[To do] Find the string "quad" in the records and copy each line where it occurs.

==== Record set

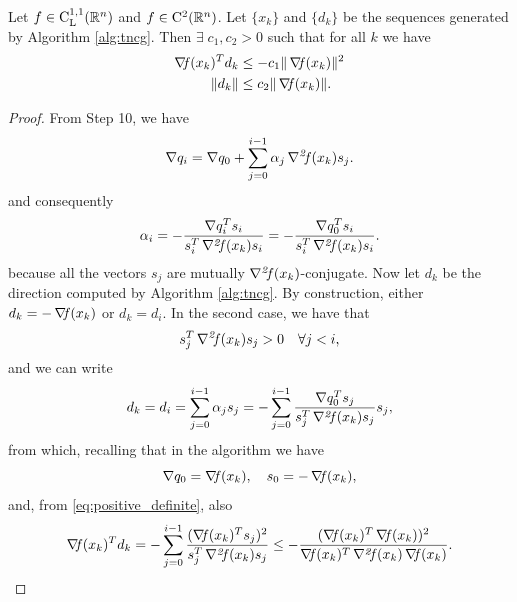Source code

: \documentclass[10pt,a4paper]{article}
\begin{document}
\begin{proposition}\label{prop:truncated_newton}
	Let $f \in \mathord{\mathrm{C^{1,1}_{L}}}(\mathbb{R}^n)$ and $f\in \mathord{\mathrm{C^2}}(\mathbb{R}^n)$. Let $\{x_k\}$ and $\{d_k\}$ be the sequences generated by Algorithm \ref{alg:tncg}. Then $\exists\; c_1, c_2>0$ such that for all $k$ we have
	\begin{equation}\label{eq:gradient_related}
		\begin{split}
			\operatorname*{\mathit{\nabla \!f}}(x_k)^T d_k &\leq -c_1 \|\operatorname*{\mathit{\nabla \!f}}(x_k)\|^2 \\
			\|d_k\| &\leq c_2 \|\operatorname*{\mathit{\nabla \!f}}(x_k)\|. 
		\end{split}
\end{equation}
\end{proposition}
\begin{proof}
	
From Step 10, we have
\begin{equation*}
	\nabla q_i = \nabla q_0 + \sum_{j=0}^{i-1} \alpha_j \operatorname*{\mathit{\nabla^2 \!f}}(x_k) s_j.
\end{equation*}
and consequently
\begin{equation*}
	\alpha_i = -\frac{\nabla q_i^T s_i}{s_i^T \operatorname*{\mathit{\nabla^2 \!f}}(x_k) s_i} = - \frac{\nabla q_0^T s_i}{s_i^T \operatorname*{\mathit{\nabla^2 \!f}}(x_k) s_i}.
\end{equation*}
because all the vectors $s_j$ are mutually $\operatorname*{\mathit{\nabla^2 \!f}}(x_k)$-conjugate. Now let $d_k$ be the direction computed by Algorithm \ref{alg:tncg}. By construction, either $d_k = -\operatorname*{\mathit{\nabla \!f}}(x_k)$ or $d_k = d_i$. In the second case, we have that 
\begin{equation}\label{eq:positive_definite}
	s_j^T \operatorname*{\mathit{\nabla^2 \!f}}(x_k) s_j>0 \quad \forall j < i,
\end{equation}
and we can write
\begin{equation*}
d_k = d_i = \sum_{j=0}^{i-1} \alpha_j s_j = -\sum_{j=0}^{i-1} \frac{\nabla q_0^T s_j}{s_j^T \operatorname*{\mathit{\nabla^2 \!f}}(x_k) s_j} s_j,
\end{equation*}
from which, recalling that in the algorithm we have
\begin{equation*}
\nabla q_0 = \operatorname*{\mathit{\nabla \!f}}(x_k), \quad s_0 = -\operatorname*{\mathit{\nabla \!f}}(x_k),
\end{equation*}
and, from \eqref{eq:positive_definite}, also
\begin{equation*}
\grad(x_k)^T d_k = -\sum_{j=0}^{i-1} \frac{(\grad(x_k)^T s_j)^2}{s_j^T \hess(x_k) s_j} \leq -\frac{(\grad(x_k)^T \grad(x_k))^2}{\grad(x_k)^T \hess(x_k) \grad(x_k)}.
\end{equation*}

\end{proof}
\end{document}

========

[Written answer]
	s_j^T \operatorname*{\mathit{\nabla^2 \!f}}(x_k) s_j>0 \quad \forall j < i,
\nabla q_0 = \operatorname*{\mathit{\nabla \!f}}(x_k), \quad s_0 = -\operatorname*{\mathit{\nabla \!f}}(x_k),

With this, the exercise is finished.